*WHAT NEEDS TO BE DONE:* Transcribe only part of the material below: the lines from the one containing "genomics sam tags" through the one containing "or supernova mkfastq.", inclusive, exactly as written.

BEGIN

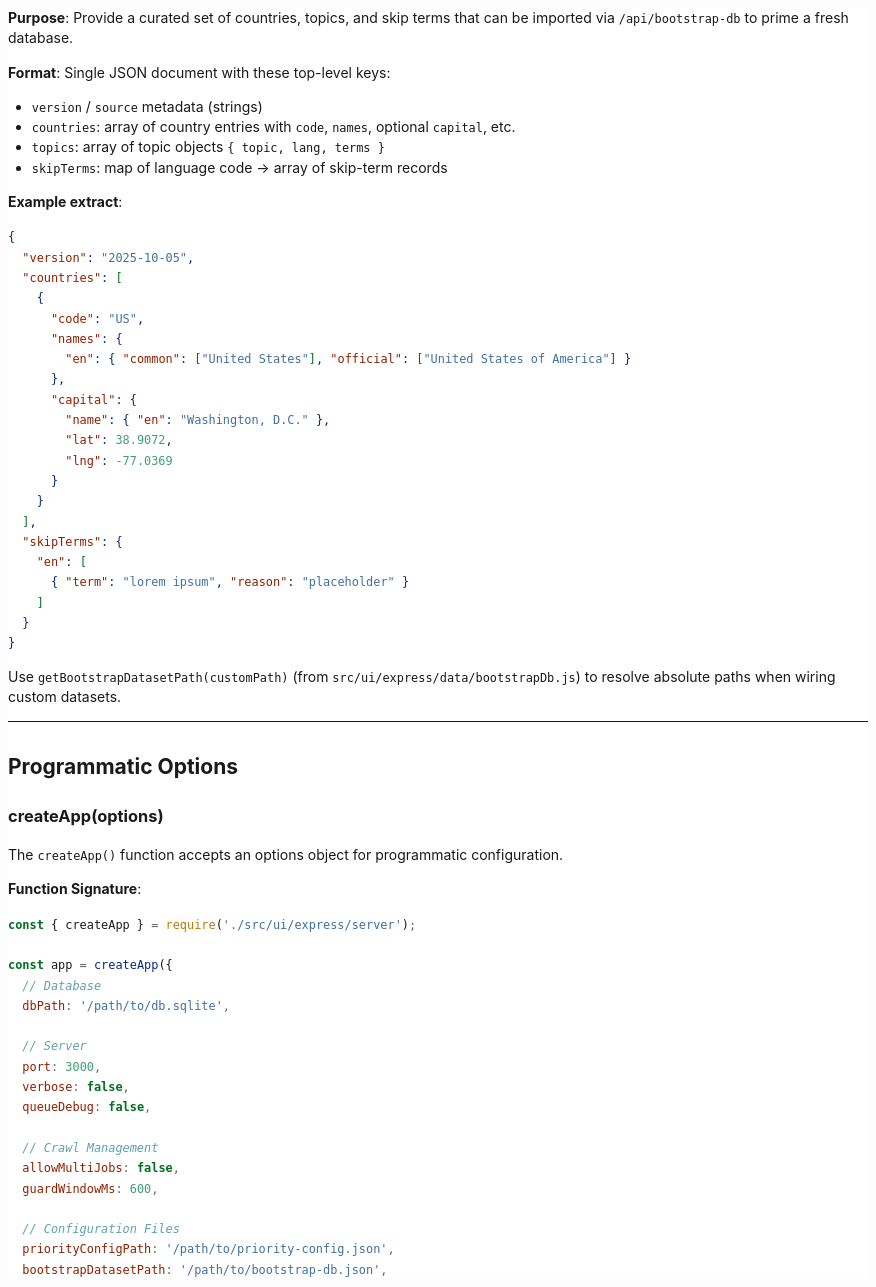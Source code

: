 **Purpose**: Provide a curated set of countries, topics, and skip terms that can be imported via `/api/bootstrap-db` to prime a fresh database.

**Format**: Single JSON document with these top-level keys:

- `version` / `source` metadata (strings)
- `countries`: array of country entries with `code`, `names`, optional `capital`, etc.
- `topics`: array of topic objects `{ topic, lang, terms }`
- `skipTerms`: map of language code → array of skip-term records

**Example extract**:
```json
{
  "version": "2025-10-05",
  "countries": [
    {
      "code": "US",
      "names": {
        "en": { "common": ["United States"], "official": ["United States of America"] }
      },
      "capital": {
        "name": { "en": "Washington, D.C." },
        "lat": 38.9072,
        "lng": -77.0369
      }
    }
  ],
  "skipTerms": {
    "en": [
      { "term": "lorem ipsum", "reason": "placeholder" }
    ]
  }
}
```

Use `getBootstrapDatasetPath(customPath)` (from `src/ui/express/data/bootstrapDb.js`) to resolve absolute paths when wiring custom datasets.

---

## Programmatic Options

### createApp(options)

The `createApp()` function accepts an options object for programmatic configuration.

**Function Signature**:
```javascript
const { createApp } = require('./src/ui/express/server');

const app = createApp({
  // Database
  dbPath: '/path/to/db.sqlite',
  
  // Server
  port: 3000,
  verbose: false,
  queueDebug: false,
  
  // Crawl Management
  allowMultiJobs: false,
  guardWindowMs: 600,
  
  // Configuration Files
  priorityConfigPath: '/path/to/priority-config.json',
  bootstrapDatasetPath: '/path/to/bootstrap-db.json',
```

END
BEGIN

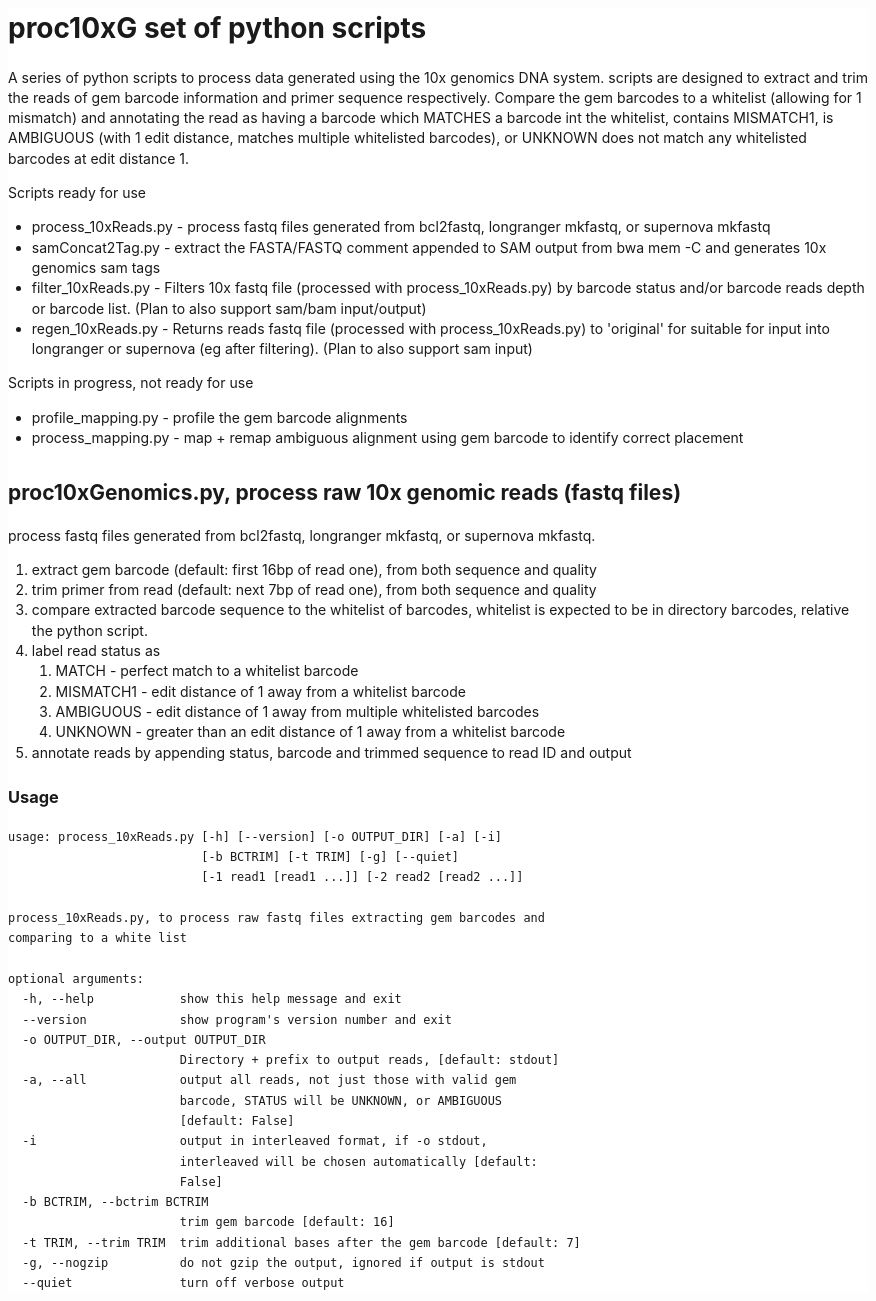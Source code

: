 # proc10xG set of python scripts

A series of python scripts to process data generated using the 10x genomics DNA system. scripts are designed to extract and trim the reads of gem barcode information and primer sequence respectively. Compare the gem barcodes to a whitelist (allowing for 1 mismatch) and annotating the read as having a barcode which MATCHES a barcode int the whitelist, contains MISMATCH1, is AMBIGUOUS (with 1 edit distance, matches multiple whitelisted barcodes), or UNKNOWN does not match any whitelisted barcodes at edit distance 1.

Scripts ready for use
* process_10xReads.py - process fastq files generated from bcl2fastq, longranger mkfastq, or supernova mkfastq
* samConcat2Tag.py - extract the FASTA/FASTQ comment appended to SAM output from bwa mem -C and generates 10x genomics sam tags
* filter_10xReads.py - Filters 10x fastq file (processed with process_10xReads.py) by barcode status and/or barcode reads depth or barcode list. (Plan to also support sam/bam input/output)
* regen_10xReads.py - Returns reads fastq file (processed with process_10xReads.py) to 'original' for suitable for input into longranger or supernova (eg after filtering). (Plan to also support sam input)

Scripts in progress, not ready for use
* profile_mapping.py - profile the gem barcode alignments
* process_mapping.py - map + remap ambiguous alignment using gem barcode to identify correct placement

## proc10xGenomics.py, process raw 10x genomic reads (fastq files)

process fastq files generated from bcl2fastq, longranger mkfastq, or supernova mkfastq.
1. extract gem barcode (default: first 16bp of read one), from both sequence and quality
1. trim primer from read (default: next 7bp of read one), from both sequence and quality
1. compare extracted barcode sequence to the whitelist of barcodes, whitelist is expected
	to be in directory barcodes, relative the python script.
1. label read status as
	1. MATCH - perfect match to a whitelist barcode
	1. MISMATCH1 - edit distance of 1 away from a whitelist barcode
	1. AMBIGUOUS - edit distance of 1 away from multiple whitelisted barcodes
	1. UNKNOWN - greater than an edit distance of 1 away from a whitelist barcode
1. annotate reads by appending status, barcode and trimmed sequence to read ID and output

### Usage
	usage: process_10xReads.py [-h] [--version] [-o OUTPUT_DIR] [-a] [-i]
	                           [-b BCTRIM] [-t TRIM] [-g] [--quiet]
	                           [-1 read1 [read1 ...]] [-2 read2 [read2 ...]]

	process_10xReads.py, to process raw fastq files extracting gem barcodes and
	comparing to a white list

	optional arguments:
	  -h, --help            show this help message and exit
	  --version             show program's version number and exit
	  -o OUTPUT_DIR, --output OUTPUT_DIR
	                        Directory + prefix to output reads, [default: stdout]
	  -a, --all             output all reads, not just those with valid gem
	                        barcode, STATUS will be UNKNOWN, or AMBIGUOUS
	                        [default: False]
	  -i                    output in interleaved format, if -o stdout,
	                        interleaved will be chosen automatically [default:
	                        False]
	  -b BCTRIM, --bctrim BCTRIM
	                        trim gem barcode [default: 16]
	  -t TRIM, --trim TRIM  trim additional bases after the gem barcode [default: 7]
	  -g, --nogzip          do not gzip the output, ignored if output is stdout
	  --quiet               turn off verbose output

END

*RESPONSE TO THIS TASK:*
* samConcat2Tag.py - extract the FASTA/FASTQ comment appended to SAM output from bwa mem -C and generates 10x genomics sam tags
* filter_10xReads.py - Filters 10x fastq file (processed with process_10xReads.py) by barcode status and/or barcode reads depth or barcode list. (Plan to also support sam/bam input/output)
* regen_10xReads.py - Returns reads fastq file (processed with process_10xReads.py) to 'original' for suitable for input into longranger or supernova (eg after filtering). (Plan to also support sam input)

Scripts in progress, not ready for use
* profile_mapping.py - profile the gem barcode alignments
* process_mapping.py - map + remap ambiguous alignment using gem barcode to identify correct placement

## proc10xGenomics.py, process raw 10x genomic reads (fastq files)

process fastq files generated from bcl2fastq, longranger mkfastq, or supernova mkfastq.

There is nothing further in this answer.